*Work instruction*
Would you go through the records below and copy each line with the string "using"?
[Opening Input data section]
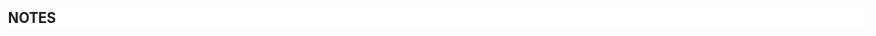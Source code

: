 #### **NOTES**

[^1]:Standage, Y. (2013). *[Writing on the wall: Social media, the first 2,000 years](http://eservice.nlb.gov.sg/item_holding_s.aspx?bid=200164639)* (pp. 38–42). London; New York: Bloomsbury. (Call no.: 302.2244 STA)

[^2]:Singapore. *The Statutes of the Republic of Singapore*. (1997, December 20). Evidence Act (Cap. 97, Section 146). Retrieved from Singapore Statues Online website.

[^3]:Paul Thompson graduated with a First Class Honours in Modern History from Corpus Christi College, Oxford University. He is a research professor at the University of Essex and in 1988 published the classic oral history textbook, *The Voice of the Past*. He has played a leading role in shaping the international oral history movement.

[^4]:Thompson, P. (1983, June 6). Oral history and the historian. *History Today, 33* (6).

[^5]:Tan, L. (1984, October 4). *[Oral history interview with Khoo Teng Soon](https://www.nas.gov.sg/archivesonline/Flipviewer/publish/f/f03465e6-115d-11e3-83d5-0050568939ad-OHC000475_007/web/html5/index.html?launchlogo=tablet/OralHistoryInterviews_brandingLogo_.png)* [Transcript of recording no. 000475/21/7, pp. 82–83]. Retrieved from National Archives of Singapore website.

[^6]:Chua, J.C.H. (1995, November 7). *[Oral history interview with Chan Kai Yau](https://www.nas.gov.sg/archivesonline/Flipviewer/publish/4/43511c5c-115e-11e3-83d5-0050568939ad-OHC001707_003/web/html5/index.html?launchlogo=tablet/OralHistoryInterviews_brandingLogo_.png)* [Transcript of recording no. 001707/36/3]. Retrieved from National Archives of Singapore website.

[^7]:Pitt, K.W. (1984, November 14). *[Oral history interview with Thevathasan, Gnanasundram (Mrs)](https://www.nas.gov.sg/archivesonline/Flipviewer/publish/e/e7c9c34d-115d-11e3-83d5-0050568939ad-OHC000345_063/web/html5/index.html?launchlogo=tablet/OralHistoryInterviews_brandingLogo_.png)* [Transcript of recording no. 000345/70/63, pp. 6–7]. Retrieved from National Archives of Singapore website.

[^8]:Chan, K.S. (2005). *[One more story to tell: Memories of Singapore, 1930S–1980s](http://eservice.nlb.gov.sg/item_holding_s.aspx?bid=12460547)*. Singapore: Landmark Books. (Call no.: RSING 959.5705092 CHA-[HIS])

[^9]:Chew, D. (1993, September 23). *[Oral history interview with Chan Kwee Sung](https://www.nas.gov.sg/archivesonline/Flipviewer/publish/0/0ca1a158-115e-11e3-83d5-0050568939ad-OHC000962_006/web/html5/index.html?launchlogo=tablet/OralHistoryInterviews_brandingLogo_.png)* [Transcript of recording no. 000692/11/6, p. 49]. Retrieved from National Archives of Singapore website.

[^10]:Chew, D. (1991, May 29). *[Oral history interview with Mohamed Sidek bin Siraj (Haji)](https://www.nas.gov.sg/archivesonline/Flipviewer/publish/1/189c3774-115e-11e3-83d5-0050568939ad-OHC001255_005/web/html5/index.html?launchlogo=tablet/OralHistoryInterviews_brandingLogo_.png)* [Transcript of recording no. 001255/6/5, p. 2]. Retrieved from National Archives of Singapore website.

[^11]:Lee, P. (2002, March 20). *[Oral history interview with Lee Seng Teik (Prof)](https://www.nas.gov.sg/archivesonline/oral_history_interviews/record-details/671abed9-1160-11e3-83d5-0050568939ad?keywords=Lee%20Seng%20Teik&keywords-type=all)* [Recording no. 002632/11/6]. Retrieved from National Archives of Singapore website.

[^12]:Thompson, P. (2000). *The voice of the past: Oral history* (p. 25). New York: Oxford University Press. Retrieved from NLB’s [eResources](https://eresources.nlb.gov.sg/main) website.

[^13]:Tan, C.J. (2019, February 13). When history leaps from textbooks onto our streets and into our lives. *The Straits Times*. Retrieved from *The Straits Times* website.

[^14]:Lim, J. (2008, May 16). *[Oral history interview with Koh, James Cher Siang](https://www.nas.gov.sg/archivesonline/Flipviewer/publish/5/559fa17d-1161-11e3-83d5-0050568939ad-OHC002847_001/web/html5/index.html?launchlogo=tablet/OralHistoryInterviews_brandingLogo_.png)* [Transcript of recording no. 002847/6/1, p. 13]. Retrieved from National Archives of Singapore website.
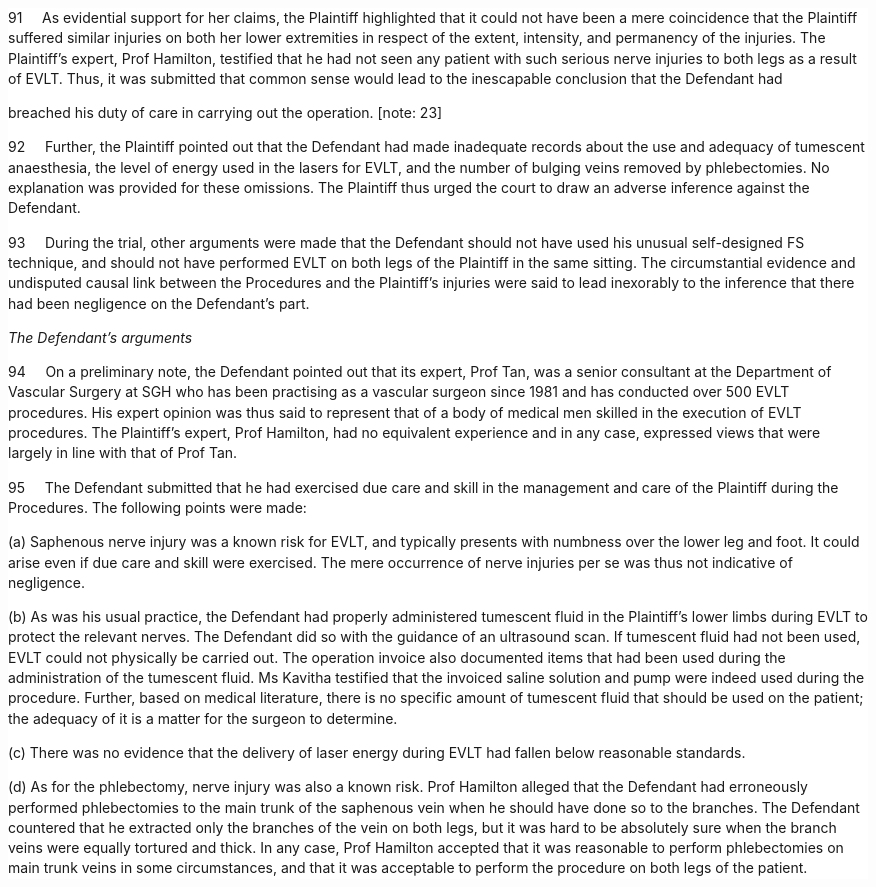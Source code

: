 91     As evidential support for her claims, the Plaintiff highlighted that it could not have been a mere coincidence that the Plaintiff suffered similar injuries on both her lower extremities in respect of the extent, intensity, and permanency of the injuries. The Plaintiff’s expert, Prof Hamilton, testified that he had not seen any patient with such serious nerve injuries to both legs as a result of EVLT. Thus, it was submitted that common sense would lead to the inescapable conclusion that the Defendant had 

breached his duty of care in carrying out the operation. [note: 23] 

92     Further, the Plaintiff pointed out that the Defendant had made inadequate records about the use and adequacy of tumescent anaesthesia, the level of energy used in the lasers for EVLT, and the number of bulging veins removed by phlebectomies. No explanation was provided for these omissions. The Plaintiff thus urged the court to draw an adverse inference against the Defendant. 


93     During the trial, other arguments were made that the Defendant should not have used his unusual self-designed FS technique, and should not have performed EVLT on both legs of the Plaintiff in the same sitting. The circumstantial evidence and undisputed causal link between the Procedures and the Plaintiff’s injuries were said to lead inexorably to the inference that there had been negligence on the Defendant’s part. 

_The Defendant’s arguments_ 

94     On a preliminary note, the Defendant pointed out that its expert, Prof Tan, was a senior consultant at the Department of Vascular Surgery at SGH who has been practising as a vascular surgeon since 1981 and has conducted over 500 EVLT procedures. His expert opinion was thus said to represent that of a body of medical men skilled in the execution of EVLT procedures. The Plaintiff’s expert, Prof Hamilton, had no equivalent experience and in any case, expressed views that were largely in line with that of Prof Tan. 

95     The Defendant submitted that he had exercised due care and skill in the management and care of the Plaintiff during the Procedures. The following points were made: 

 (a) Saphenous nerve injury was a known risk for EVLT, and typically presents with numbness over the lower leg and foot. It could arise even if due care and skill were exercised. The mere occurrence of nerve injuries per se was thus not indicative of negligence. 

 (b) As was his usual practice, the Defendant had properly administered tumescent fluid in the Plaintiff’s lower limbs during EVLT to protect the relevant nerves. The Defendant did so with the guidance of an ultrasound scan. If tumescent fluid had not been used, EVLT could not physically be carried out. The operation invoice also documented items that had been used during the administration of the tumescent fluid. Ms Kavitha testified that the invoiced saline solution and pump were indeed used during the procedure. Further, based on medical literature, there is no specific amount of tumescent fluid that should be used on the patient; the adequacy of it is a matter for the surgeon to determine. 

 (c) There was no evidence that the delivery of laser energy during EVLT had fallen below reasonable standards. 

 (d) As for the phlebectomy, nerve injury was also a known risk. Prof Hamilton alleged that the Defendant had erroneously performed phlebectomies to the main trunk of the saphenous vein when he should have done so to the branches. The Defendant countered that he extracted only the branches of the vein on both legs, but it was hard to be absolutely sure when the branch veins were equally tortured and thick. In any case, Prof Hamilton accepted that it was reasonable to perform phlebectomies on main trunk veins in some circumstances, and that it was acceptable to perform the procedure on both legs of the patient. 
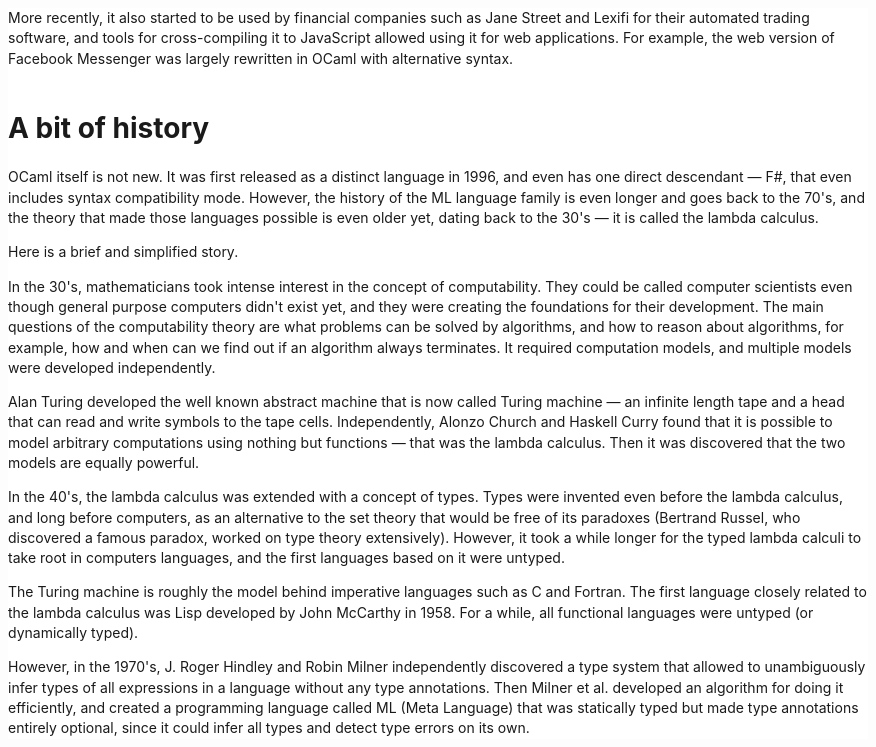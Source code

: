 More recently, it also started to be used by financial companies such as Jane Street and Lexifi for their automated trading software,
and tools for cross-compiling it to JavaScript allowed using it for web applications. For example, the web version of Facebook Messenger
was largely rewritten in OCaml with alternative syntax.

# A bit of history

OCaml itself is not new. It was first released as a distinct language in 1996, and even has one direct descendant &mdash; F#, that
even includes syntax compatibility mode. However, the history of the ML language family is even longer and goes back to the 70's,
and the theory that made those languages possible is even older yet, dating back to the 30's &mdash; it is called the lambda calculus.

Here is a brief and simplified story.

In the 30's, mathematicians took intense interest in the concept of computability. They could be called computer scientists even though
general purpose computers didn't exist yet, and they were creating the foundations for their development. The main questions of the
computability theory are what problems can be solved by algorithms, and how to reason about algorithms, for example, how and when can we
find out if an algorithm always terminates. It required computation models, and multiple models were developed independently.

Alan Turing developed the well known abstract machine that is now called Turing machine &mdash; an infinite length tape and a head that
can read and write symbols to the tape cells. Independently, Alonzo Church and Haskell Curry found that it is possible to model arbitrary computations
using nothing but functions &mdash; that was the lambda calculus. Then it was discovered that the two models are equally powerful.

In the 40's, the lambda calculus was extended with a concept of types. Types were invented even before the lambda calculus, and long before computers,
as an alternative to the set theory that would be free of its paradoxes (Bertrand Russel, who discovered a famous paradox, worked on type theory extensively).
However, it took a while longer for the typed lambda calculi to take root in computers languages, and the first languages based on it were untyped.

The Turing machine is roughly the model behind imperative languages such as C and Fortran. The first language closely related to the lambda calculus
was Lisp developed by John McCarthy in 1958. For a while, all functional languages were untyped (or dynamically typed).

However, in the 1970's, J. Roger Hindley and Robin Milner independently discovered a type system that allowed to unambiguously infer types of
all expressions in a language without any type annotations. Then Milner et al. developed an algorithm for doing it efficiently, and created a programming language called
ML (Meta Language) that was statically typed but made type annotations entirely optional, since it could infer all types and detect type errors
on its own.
[Closing Input data section]
[Opening Input data section]
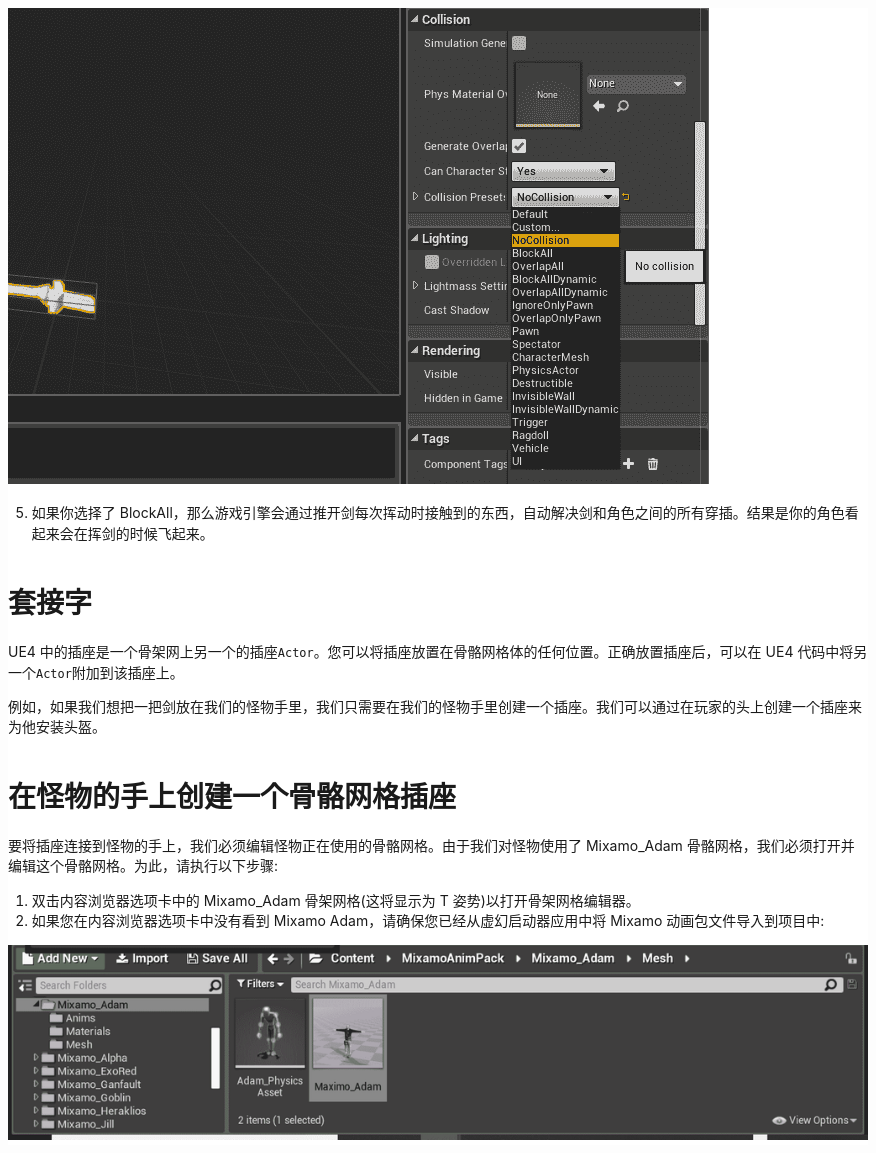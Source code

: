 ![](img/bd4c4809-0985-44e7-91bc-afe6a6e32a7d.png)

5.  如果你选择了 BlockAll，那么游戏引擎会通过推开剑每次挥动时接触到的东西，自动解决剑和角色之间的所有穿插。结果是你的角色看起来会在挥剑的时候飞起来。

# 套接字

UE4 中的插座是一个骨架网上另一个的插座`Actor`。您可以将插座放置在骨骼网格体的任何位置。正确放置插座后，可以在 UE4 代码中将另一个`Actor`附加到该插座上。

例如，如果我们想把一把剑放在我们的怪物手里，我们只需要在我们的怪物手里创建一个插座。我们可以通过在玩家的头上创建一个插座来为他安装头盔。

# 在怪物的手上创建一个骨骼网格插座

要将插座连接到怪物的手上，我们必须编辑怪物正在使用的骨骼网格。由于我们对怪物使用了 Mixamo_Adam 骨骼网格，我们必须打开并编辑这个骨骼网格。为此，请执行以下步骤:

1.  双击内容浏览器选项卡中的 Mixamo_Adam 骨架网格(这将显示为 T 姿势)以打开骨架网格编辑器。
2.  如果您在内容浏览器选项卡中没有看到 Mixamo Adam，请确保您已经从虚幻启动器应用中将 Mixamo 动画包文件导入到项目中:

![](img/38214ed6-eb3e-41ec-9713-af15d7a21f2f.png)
[Closing Input data section]
*Solved exercise*
and tools for cross-compiling it to JavaScript allowed using it for web applications. For example, the web version of Facebook Messenger
using nothing but functions &mdash; that was the lambda calculus. Then it was discovered that the two models are equally powerful.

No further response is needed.